* **WORK ORDER**: Print the entries below exactly as they appear, from the first line up to and including the line with "- 修改 github". Do not print any pictures.

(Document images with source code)
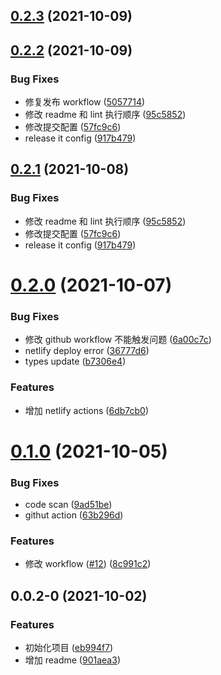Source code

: ## [0.2.3](https://github.com/virgoone/react-cool-image/compare/v0.2.2...v0.2.3) (2021-10-09)

## [0.2.2](https://github.com/virgoone/react-cool-image/compare/0.2.0...v0.2.2) (2021-10-09)

### Bug Fixes

- 修复发布 workflow ([5057714](https://github.com/virgoone/react-cool-image/commit/5057714347c72e2d7dfa71ee527886820ff853ac))
- 修改 readme 和 lint 执行顺序 ([95c5852](https://github.com/virgoone/react-cool-image/commit/95c58521d4f591c984b4f0808262a20c484cf935))
- 修改提交配置 ([57fc9c6](https://github.com/virgoone/react-cool-image/commit/57fc9c6fdfea6fdb235cbeac9c4c2fd2acd3c5ba))
- release it config ([917b479](https://github.com/virgoone/react-cool-image/commit/917b4797b52e2af994681d80f97f6cccb0d1ef59))

## [0.2.1](https://github.com/virgoone/react-cool-image/compare/0.2.0...v0.2.1) (2021-10-08)

### Bug Fixes

- 修改 readme 和 lint 执行顺序 ([95c5852](https://github.com/virgoone/react-cool-image/commit/95c58521d4f591c984b4f0808262a20c484cf935))
- 修改提交配置 ([57fc9c6](https://github.com/virgoone/react-cool-image/commit/57fc9c6fdfea6fdb235cbeac9c4c2fd2acd3c5ba))
- release it config ([917b479](https://github.com/virgoone/react-cool-image/commit/917b4797b52e2af994681d80f97f6cccb0d1ef59))

# [0.2.0](https://github.com/virgoone/react-cool-image/compare/0.1.0...0.2.0) (2021-10-07)

### Bug Fixes

- 修改 github workflow 不能触发问题 ([6a00c7c](https://github.com/virgoone/react-cool-image/commit/6a00c7c695e2b55991c228e36ca237fc519c5626))
- netlify deploy error ([36777d6](https://github.com/virgoone/react-cool-image/commit/36777d621cf7253a244616572e643cc97c5da9b9))
- types update ([b7306e4](https://github.com/virgoone/react-cool-image/commit/b7306e4f71172259a8b8a63fc540f27359103c6f))

### Features

- 增加 netlify actions ([6db7cb0](https://github.com/virgoone/react-cool-image/commit/6db7cb031907e63ba60eaec830636f0c63a89b37))

# [0.1.0](https://github.com/virgoone/react-cool-image/compare/0.0.2-0...0.1.0) (2021-10-05)

### Bug Fixes

- code scan ([9ad51be](https://github.com/virgoone/react-cool-image/commit/9ad51bec0500ae54429253c8d82ee804988dca62))
- githut action ([63b296d](https://github.com/virgoone/react-cool-image/commit/63b296dd29bef7b8288fa4cc3c4fb6b19782e291))

### Features

- 修改 workflow ([#12](https://github.com/virgoone/react-cool-image/issues/12)) ([8c991c2](https://github.com/virgoone/react-cool-image/commit/8c991c298e4a3acca82c3c67a396218a93e1f3bf))

## 0.0.2-0 (2021-10-02)

### Features

- 初始化项目 ([eb994f7](https://github.com/virgoone/react-cool-image/commit/eb994f7bde18c9fc6da32a7cdc47f066c9ddb371))
- 增加 readme ([901aea3](https://github.com/virgoone/react-cool-image/commit/901aea36e817114a14d6b4f20f1b1d509acb934e))
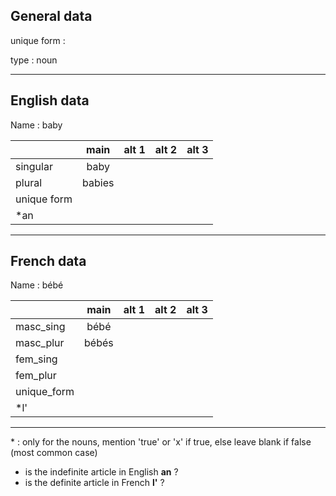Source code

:## General data

unique form :

type : noun

---

## English data

Name : baby

|             |  main  | alt 1 | alt 2 | alt 3 |
| :---------- | :----: | :---: | :---: | ----- |
| singular    |  baby  |       |       |       |
| plural      | babies |       |       |       |
| unique form |        |       |       |       |
| \*an        |        |       |       |       |

---

## French data

Name : bébé

|             | main  | alt 1 | alt 2 | alt 3 |
| :---------- | :---: | :---: | :---: | :---: |
| masc_sing   | bébé  |       |       |       |
| masc_plur   | bébés |       |       |       |
| fem_sing    |       |       |       |       |
| fem_plur    |       |       |       |       |
| unique_form |       |       |       |       |
| \*l'        |       |       |       |       |

---

\* : only for the nouns, mention 'true' or 'x' if true, else leave blank if false (most common case)

- is the indefinite article in English **an** ?
- is the definite article in French **l'** ?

* **RESPONSE AREA**:
Source code

: ## [0.2.3](https://github.com/virgoone/react-cool-image/compare/v0.2.2...v0.2.3) (2021-10-09)

## [0.2.2](https://github.com/virgoone/react-cool-image/compare/0.2.0...v0.2.2) (2021-10-09)

### Bug Fixes

- 修复发布 workflow ([5057714](https://github.com/virgoone/react-cool-image/commit/5057714347c72e2d7dfa71ee527886820ff853ac))
- 修改 readme 和 lint 执行顺序 ([95c5852](https://github.com/virgoone/react-cool-image/commit/95c58521d4f591c984b4f0808262a20c484cf935))
- 修改提交配置 ([57fc9c6](https://github.com/virgoone/react-cool-image/commit/57fc9c6fdfea6fdb235cbeac9c4c2fd2acd3c5ba))
- release it config ([917b479](https://github.com/virgoone/react-cool-image/commit/917b4797b52e2af994681d80f97f6cccb0d1ef59))

## [0.2.1](https://github.com/virgoone/react-cool-image/compare/0.2.0...v0.2.1) (2021-10-08)

### Bug Fixes

- 修改 readme 和 lint 执行顺序 ([95c5852](https://github.com/virgoone/react-cool-image/commit/95c58521d4f591c984b4f0808262a20c484cf935))
- 修改提交配置 ([57fc9c6](https://github.com/virgoone/react-cool-image/commit/57fc9c6fdfea6fdb235cbeac9c4c2fd2acd3c5ba))
- release it config ([917b479](https://github.com/virgoone/react-cool-image/commit/917b4797b52e2af994681d80f97f6cccb0d1ef59))

# [0.2.0](https://github.com/virgoone/react-cool-image/compare/0.1.0...0.2.0) (2021-10-07)

### Bug Fixes

- 修改 github workflow 不能触发问题 ([6a00c7c](https://github.com/virgoone/react-cool-image/commit/6a00c7c695e2b55991c228e36ca237fc519c5626))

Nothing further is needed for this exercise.